Supplied data ->

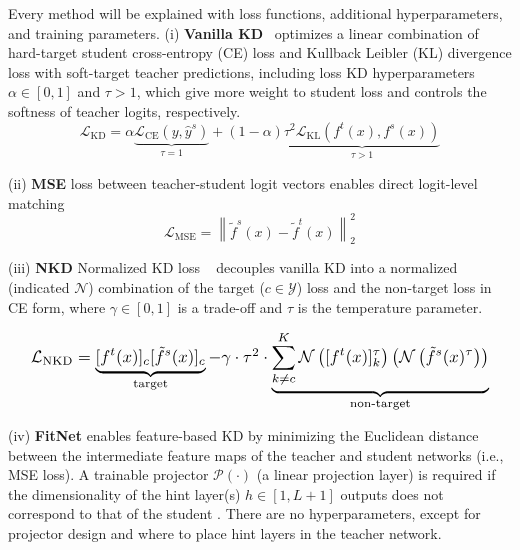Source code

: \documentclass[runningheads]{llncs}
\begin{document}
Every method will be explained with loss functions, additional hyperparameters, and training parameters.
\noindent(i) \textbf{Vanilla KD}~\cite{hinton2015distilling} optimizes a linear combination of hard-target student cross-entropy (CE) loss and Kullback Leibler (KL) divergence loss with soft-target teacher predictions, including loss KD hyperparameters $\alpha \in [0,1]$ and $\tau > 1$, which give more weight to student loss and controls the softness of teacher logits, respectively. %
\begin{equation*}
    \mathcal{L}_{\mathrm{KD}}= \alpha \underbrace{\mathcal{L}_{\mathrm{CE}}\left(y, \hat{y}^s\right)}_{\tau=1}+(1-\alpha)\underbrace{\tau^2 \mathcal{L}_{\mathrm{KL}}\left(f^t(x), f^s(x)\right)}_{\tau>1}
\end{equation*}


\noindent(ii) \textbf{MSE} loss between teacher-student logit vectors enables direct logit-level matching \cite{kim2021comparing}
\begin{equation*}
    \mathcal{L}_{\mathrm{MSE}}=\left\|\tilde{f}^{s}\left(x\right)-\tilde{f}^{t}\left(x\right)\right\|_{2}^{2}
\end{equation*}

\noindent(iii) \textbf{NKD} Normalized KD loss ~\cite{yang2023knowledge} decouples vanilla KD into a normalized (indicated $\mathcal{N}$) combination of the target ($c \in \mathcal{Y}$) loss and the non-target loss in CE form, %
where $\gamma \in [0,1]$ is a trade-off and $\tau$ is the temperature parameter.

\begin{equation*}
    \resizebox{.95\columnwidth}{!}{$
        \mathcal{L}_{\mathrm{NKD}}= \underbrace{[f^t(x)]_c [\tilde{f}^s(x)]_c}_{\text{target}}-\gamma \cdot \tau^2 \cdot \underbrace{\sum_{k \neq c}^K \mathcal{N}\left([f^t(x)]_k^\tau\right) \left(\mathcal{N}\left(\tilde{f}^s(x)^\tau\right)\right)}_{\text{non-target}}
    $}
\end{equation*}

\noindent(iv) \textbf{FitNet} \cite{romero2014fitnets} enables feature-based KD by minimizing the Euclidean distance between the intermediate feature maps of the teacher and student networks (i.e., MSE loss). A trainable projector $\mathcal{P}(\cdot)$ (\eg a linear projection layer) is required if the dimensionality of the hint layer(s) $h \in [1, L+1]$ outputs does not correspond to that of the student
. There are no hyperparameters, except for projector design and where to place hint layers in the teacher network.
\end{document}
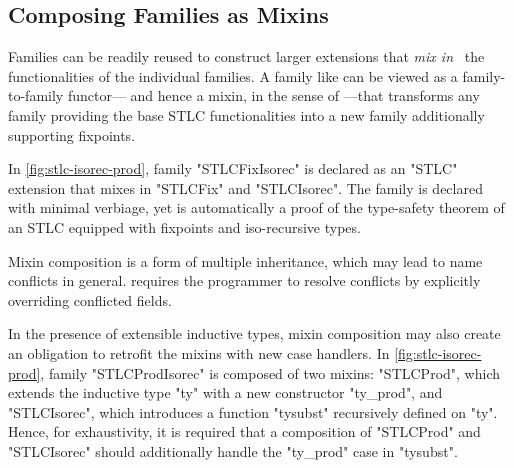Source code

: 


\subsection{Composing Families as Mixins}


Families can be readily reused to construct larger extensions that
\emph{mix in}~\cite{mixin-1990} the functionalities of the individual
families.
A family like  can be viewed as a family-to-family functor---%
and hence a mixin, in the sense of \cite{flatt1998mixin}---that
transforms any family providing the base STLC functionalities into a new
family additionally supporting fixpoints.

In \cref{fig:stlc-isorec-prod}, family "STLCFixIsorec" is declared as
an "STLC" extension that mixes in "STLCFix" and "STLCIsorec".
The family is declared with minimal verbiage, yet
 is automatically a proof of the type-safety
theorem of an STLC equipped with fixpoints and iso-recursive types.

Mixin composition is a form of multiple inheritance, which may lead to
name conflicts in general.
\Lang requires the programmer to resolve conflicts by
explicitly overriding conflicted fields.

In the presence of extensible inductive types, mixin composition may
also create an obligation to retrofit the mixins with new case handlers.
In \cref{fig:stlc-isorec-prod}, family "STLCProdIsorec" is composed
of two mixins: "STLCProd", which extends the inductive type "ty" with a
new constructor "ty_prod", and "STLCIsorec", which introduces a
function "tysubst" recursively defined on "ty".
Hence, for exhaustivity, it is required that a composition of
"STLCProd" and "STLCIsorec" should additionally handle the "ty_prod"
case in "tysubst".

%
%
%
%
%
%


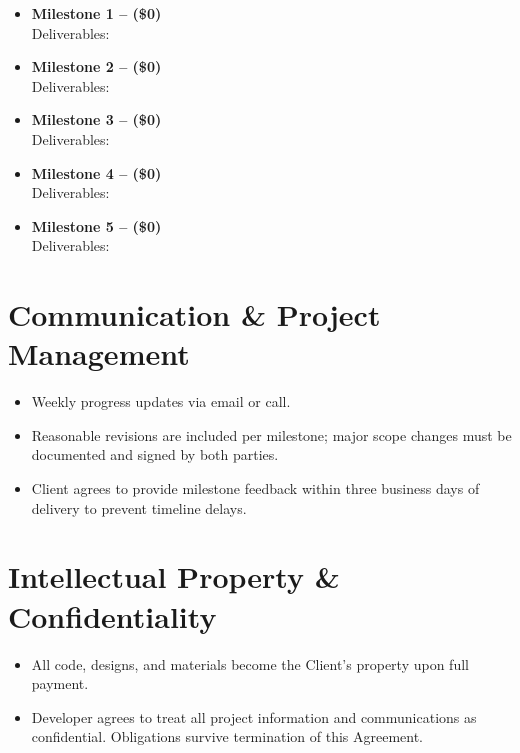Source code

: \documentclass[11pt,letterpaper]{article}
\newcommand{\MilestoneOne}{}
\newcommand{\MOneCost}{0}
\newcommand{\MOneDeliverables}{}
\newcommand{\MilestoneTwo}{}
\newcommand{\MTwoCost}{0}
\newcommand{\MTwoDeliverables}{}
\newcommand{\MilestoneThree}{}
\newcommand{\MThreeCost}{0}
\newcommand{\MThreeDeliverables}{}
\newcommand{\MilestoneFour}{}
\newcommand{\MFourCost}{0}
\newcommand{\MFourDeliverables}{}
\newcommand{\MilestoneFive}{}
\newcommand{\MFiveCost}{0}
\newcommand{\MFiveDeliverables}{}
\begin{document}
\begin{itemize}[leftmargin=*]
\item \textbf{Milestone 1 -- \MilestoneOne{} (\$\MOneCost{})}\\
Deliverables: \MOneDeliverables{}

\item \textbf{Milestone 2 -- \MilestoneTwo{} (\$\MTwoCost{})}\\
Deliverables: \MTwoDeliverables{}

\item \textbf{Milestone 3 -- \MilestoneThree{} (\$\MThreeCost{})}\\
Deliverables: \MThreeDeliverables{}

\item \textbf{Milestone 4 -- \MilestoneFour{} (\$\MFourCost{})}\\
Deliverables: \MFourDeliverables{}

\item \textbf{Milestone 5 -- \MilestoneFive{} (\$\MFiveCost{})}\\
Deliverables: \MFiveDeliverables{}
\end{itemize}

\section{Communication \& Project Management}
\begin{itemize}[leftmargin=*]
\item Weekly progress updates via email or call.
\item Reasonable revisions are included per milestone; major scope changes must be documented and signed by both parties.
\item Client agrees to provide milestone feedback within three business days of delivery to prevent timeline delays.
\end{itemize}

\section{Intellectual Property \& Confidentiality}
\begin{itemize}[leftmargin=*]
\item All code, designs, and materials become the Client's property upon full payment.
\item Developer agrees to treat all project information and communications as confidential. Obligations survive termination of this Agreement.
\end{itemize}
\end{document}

Task to complete -> From the opening line of the listing above through the line bearing "Every method will", repeat each line exactly. Drop every picture.

Solution ->
Source code

: \documentclass[runningheads]{llncs}
\begin{document}
Every method will be explained with loss functions, additional hyperparameters, and training parameters.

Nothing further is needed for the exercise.